Two university student clubs have reached out to Craccum to explain their clubs’ financial regulations, following a story revealing that there was little oversight for student clubs that receive student-funded grants.
However, the Football and the Goju-Ryu Karate Clubs, two of the largest grant recipients, are still yet to respond.
Earlier this month, Craccum reported that $358,000 of grants funded by the student-paid Student Levy went to 153 clubs.

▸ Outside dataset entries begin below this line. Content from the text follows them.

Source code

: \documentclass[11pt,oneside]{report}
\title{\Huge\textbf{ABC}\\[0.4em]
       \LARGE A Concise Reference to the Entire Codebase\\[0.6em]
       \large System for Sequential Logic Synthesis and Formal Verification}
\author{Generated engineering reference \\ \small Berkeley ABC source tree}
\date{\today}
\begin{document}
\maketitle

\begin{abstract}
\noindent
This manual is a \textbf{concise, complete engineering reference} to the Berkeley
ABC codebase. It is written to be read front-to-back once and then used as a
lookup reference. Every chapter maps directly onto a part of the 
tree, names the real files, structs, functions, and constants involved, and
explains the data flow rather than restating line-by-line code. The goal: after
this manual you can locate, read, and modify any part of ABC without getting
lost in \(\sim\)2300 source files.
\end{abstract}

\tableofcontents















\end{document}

The story also revealed there was very little regulation of student club finances and information relating to it was not easily accessible by the student body.
Out of the 94 clubs that Craccum reached out for a comment, 77 did not respond.
Since the publication of the article, the Equal Justice Project and the Concert Band responded to initial queries.
Neil Lindsay, the Acting President of the Concert Band (UniBand Inc), said their $4,495 grant was spent on large instruments that were too expensive for individual students to own, including bass clarinets, baritone saxophones, and xylophones.
However, despite their name, Lindsay said the club is not an incorporated society as they were still undergoing the process.
He also said there were no procedures in place for the student body who are not part of the club to check their expenses.
Equal Justice Project Director Sophie Vreeburg told Craccum that out of $1,700 granted to the club, most was directed to social events for volunteers and group training days.
She also said she was satisfied with the current level of financial regulation.
“The current process for applying for funding and grants through the Engage platform is very rigorous.”
“We are not only required to show proof of receipts for all the money we spend but also provide commentary on how we spent the money in previous years and whether there are any improvements we can make.”
“Personally I think this regulation is great.”
The Equal Justice Project’s yearly financial reports could be accessed on the Charities Register under its name.
Although this information was not shown on the club’s social media accounts and website, the club’s constitution required the treasurer to file financial documents “promptly” with the Charities Office.
As of this story’s deadline, 75 student clubs that were granted $1,000 or more have yet to respond to Craccum’s query on their expenses and financial regulations, including the Football and the Goju-Ryu Karate Club, which received $10,000 and $9,000 of grants respectively.